The weekend riots in Harlem produced no discernible "white backlash" in Greenwich Village. Members of the Village Independent Democrats managed to raise more than $1000 on street corners and in front of supermarkets to aid the Mississippi registration project. Some Villagers expressed anger at recent events, but most of it was directed at violence in the subways. Some suggested that money be collected for the benefit of the people who have to ride the subways.

The Voice asked Villager Michael Harrington, the man whose book "The Other America" is believed by many to have launched the Federal anti-poverty campaign, what his reactions were to the Harlem events of the weekend. They follow:

"Everyone knew the Harlem riots were coming. The 'long hot summer' is a way of saying that insane social conditions would goad people to desperate action. Everyone knew the riots were coming and everyone knows they will come again. Yet no one has proposed the only solution: to tear the ghetto down. We could hire the Harlem poor, and the whites in the same position, to destroy the infamy and build decent integrated housing, schools, and hospitals. We could. We won't.

"Secondly, Police Commissioner Murphy's refusal of a civilian review board is an arrogant act of almost criminal proportions.
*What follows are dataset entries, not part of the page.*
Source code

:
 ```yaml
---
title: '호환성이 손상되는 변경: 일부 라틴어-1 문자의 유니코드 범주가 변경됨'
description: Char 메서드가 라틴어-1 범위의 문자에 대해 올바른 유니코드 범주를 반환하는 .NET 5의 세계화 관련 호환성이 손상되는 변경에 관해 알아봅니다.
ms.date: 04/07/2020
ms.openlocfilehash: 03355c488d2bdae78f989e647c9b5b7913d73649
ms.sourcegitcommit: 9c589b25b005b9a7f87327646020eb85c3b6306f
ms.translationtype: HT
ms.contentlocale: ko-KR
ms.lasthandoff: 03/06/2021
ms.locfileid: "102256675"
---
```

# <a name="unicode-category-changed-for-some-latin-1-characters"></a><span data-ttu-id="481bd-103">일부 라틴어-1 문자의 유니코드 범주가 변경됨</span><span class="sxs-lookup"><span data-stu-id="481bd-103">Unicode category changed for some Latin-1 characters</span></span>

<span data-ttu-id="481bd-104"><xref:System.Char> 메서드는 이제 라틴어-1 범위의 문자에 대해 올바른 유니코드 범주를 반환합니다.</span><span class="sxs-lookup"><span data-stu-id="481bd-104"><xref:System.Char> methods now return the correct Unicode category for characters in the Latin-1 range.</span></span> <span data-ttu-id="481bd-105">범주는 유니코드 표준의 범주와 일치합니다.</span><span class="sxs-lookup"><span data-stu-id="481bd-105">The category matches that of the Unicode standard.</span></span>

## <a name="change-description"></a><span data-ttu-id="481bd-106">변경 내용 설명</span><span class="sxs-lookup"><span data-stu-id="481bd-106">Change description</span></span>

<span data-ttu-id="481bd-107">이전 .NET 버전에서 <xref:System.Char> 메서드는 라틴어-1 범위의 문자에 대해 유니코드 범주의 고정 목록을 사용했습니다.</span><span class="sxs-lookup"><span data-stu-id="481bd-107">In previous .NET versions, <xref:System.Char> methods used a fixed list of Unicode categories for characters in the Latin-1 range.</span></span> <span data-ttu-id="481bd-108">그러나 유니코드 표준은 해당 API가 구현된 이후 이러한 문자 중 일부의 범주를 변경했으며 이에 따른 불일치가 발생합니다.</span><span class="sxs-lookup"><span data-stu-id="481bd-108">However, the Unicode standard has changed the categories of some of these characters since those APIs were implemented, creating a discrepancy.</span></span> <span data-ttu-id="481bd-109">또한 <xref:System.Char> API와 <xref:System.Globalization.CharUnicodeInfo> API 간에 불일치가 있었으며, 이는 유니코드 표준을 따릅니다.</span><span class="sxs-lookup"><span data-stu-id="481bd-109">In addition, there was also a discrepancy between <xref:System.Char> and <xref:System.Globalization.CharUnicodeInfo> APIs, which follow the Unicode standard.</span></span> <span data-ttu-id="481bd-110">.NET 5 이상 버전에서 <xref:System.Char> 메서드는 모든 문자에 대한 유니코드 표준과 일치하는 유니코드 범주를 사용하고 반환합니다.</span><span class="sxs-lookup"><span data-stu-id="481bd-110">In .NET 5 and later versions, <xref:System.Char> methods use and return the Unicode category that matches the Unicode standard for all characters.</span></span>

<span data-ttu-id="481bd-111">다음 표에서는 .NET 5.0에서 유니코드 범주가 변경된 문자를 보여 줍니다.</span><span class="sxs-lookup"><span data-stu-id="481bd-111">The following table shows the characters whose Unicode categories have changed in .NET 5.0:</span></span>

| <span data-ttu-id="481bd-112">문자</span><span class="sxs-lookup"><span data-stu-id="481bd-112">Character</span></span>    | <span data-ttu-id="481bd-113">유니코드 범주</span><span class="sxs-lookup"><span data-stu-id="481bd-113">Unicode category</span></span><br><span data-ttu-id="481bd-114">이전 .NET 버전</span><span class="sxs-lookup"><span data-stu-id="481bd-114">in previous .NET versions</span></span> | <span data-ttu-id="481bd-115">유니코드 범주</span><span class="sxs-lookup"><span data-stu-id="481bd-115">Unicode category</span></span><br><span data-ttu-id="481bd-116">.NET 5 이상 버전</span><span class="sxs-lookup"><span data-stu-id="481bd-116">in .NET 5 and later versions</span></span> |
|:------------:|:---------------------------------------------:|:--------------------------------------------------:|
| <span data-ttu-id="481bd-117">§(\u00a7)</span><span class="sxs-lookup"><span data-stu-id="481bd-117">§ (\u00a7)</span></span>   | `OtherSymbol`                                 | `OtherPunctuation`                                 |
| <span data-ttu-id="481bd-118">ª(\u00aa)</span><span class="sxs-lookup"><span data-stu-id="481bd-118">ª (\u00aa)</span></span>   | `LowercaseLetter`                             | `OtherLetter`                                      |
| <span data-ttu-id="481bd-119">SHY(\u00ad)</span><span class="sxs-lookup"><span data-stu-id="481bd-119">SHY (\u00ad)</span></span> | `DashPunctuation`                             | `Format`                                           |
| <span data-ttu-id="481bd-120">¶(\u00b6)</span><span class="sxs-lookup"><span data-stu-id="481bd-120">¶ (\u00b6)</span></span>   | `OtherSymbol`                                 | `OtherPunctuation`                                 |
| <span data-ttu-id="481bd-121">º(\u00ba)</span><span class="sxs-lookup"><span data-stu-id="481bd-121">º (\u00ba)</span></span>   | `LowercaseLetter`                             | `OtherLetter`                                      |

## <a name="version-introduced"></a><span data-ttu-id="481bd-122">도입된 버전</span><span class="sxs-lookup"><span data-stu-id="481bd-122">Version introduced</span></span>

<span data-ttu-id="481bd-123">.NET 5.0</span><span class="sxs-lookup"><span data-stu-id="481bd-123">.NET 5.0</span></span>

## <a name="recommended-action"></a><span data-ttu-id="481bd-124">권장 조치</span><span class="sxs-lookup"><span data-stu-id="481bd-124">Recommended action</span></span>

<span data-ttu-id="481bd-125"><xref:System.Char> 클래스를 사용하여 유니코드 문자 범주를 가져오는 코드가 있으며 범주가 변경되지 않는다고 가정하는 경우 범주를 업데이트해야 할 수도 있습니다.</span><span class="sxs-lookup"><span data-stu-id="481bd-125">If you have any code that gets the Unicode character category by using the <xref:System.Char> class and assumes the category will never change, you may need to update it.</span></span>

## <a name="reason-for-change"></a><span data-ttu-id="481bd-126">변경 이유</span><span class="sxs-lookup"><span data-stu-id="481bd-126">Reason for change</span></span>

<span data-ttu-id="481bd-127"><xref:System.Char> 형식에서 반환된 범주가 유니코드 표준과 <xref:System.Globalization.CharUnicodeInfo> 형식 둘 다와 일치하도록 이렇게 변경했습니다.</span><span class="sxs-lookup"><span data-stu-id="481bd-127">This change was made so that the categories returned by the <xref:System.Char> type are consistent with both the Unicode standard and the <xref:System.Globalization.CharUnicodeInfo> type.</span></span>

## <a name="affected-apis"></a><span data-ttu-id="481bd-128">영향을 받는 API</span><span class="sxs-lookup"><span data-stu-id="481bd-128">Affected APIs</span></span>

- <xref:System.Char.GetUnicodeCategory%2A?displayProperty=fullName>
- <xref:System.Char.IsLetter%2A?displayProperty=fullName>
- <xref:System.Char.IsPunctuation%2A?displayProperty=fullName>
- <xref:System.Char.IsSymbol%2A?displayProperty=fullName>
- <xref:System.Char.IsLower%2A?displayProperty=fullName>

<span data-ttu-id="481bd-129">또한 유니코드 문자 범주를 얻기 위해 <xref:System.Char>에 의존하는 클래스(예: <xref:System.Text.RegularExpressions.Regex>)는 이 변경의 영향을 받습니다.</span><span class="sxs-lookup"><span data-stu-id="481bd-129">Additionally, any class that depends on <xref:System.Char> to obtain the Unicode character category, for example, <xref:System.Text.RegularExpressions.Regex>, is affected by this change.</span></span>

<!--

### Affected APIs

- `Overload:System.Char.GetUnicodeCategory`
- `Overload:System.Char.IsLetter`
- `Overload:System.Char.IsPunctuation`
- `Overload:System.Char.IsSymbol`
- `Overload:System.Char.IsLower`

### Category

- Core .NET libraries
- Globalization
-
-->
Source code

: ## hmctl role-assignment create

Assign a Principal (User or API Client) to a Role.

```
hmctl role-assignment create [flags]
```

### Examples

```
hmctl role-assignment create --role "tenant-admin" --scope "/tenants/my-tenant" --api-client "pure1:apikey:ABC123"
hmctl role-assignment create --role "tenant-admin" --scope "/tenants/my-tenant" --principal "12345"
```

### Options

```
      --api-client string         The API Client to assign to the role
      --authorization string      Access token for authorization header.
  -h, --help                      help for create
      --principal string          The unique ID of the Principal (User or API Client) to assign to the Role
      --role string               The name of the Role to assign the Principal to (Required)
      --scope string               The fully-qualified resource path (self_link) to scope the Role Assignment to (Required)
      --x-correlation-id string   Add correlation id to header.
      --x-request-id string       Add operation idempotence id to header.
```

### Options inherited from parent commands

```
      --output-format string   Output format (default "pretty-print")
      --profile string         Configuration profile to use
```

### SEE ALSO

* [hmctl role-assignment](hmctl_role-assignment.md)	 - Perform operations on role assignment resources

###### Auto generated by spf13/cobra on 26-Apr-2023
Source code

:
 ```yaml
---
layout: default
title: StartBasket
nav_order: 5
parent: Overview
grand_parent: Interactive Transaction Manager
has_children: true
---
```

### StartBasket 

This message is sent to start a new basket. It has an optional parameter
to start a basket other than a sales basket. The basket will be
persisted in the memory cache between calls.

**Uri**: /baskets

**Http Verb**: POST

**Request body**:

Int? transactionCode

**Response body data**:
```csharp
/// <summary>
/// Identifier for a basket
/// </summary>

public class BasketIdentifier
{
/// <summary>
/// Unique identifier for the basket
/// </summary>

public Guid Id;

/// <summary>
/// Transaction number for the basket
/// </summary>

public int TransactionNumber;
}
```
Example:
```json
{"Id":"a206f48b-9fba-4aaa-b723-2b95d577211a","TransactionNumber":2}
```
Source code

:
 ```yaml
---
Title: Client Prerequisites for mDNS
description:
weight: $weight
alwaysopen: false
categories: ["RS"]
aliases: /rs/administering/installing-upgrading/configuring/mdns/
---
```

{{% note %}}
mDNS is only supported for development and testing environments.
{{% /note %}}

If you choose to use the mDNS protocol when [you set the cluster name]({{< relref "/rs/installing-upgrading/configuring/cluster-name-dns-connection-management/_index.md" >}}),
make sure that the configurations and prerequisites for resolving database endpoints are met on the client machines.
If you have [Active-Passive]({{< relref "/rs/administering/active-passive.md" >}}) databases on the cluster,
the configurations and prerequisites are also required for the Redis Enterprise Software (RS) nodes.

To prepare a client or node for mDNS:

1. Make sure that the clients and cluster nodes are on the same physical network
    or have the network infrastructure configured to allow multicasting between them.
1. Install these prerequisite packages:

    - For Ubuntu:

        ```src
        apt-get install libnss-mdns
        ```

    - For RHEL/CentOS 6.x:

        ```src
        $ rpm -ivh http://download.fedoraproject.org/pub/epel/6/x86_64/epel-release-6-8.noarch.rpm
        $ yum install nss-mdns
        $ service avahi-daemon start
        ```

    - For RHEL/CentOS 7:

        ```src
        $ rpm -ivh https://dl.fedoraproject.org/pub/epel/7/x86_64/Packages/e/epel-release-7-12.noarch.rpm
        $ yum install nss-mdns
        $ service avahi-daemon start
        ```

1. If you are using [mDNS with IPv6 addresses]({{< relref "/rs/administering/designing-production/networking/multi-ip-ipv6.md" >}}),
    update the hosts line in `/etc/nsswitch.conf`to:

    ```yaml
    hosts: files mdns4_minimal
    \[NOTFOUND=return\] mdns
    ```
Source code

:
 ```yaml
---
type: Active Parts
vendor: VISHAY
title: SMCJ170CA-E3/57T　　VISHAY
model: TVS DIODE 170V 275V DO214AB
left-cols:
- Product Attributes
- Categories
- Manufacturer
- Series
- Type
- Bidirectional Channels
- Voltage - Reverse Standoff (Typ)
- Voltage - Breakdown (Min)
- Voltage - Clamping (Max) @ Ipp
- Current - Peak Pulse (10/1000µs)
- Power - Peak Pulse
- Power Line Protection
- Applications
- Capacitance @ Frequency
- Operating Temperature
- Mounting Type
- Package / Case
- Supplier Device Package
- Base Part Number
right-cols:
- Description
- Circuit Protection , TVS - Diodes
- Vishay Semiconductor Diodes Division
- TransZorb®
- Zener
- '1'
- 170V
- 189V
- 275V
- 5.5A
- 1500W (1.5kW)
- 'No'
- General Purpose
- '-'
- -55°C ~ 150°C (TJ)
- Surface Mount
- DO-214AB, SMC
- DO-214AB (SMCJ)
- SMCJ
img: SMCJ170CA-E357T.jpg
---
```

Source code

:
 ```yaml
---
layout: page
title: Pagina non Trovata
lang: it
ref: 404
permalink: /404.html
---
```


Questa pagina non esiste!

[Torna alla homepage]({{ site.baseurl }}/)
Such a board is the merest -- and cheapest -- palliative. Yet the failure to provide it is clearly an incitement to riot.

"Thirdly, the tragedy of the last weekend thoroughly discredits all of the stories about a 'black brotherhood' in Harlem. If there were 400 -- or 40 -- trained terrorists there, more than 26 policemen would have been injured and the weapons used against them would have been something more than bricks, Molotov cocktails, and the like.

"Now, having done nothing about the causes of the riot, we can all wait and wonder when its re-enactment will take place."